The wafer MRR is affected by many factors, including the rotational speed, temperature, and type of slurry of the polishing platen and polishing head, in addition to the factors involved in the above model. The above method is limited to only considering general process parameters. The above-mentioned general process optimum parameters have been basically determined by research and experimental studies based on the influence factors of the existing CMP process MRR: such as pressure, rotational speed, and slurry flow rate, are all tightly controlled. However, in actual polishing, wear (i.e., consumption) of worn components such as a polishing pad and a dresser may also have an irreversible effect on the MRR value over time. The existing method only considers few general process variables and neglects the critical influence defect of important consumption variables on MRR value.

In a CMP process system, a large number of process variables are collected for process control purposes. Thus, the input dimensions of a typical modeling approach are very high, sometimes involving hundreds of input variables, where the presence of redundant features can significantly impact the performance of the virtual metrology model.

Therefore, the research of a model which can introduce important consumption variables, simplify feature selection and model selection and has high measurement accuracy is of great significance.

Disclosure of Invention

In order to solve the problem that the removal rate of materials in the CMP technology cannot be accurately obtained in the prior art, the invention provides a prediction method of the removal rate of the CMP materials of a wafer of a GMDH neural network, and a complex system modeling method based on the combination of physical knowledge and statistics; the self-adaptive model method of the GMDH neural network is adopted, the MRR value is accurately predicted, the MRR value is guaranteed to be within a normal range, so that the removal rate precision is improved, for example, under the wafer rough polishing mode and the wafer fine polishing mode, the MRR value range is respectively controlled to be 140-170 nm/min and 50-110 nm/min, if the predicted value does not conform to the range, the process parameters are timely adjusted, and for example, worn materials such as a trimmer, a polishing pad and the like are timely replaced. Accurate prediction of the model provides a decision analysis basis for evaluating the performance health state of each component of the CMP.
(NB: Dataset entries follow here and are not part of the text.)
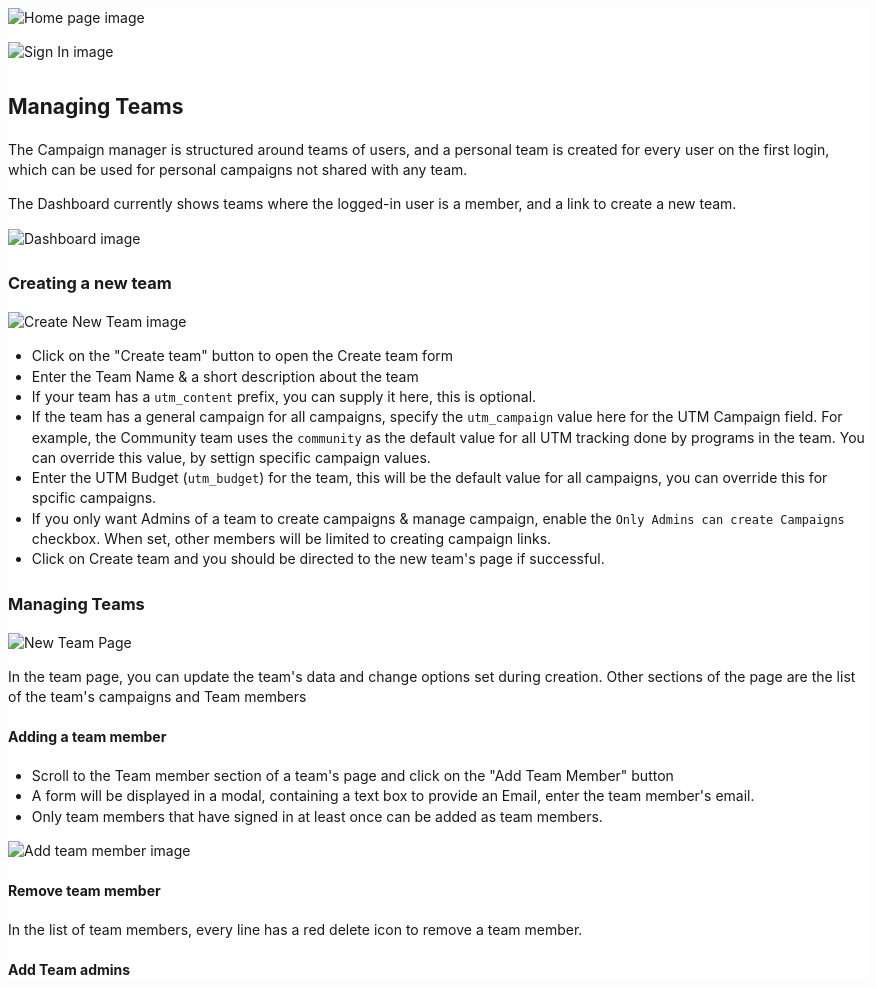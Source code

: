 ![Home page image](/images/handbook/marketing/developer-relations/community-apps/campaign-manager/homepage.png "Home page") 

![Sign In image](/images/handbook/marketing/developer-relations/community-apps/campaign-manager/signin.png "Sign In with Google") 

## Managing Teams

The Campaign manager is structured around teams of users, and a personal team is created for every user on the first login, which can be used for personal campaigns not shared with any team.

The Dashboard currently shows teams where the logged-in user is a member, and a link to create a new team.

![Dashboard image](/images/handbook/marketing/developer-relations/community-apps/campaign-manager/dashboard.png "Home page image") 

### Creating a new team

![Create New Team image](/images/handbook/marketing/developer-relations/community-apps/campaign-manager/create_team.png "Creating a New team") 

- Click on the "Create team" button to open the Create team form
- Enter the Team Name & a short description about the team
- If your team has a `utm_content` prefix, you can supply it here, this is optional.
- If the team has a general campaign for all campaigns, specify the `utm_campaign` value here for the UTM Campaign field. For example, the Community team uses the `community` as the default value for all UTM tracking done by programs in the team. You can override this value, by settign specific campaign values.
- Enter the UTM Budget (`utm_budget`) for the team, this will be the default value for all campaigns, you can override this for spcific campaigns.
- If you only want Admins of a team to create campaigns & manage campaign, enable the `Only Admins can create Campaigns` checkbox. When set, other members will be limited to creating campaign links.
- Click on Create team and you should be directed to the new team's page if successful.

### Managing Teams

![New Team Page](/images/handbook/marketing/developer-relations/community-apps/campaign-manager/new_team_page.png "New Team Page") 

In the team page, you can update the team's data and change options set during creation. Other sections of the page are the list of the team's campaigns and Team members

#### Adding a team member

- Scroll to the Team member section of a team's page and click on the "Add Team Member" button
- A form will be displayed in a modal, containing a text box to provide an Email, enter the team member's email.
- Only team members that have signed in at least once can be added as team members.

![Add team member image](/images/handbook/marketing/developer-relations/community-apps/campaign-manager/add_team_member_page.png "Add Team member to team") 

#### Remove team member

In the list of team members, every line has a red delete icon to remove a team member.

#### Add Team admins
In order to achieve the purpose, the invention adopts the following scheme:

a wafer CMP material removal rate prediction method of a GMDH neural network comprises the following steps:

(1) acquiring a polishing sample data set after removing the abnormal value; where the number of samples is n, each sample contains a process variables and corresponding MRR values (i.e., material removal rates);

(2) performing statistical analysis on main process variables generated by polishing a plurality of wafers in a polishing sample data set, comprehensively considering the distribution uniformity and distribution range of each variable, and determining b effective process variables which are uniformly distributed and have wide ranges; wherein b < a;

(3) extracting the mean value, standard deviation, skewness and kurtosis of each effective process variable to obtain 4 × b characteristic vectors;

(4) screening the 4 x b characteristic vectors and corresponding MRR values by adopting a regression correlation analysis method, and determining m characteristic vectors as input characteristic vectors of the GMDH neural network model after setting a correlation coefficient threshold; wherein m < (4 × b);

determining the input dimension of the GMDH neural network model as m, and determining y as the corresponding output MRR value (the input feature dimension m is in direct proportion to the total number n of samples, and the specific data is determined to improve the training precision, the more features are, the higher precision is, but the precision tends to be stable along with the increase of the feature dimension, and even can be reduced);

(5) carrying out normalization processing on a data set A formed by m feature vectors to obtain a training feature set A' and a testing feature set, wherein the sample size of the training feature set is n₁The sample size of the test feature set is n₂，n＝n₁+n₂. The normalization process is intended to reduce the influence of the inconsistency of the unit dimensions of the input data on the prediction accuracy.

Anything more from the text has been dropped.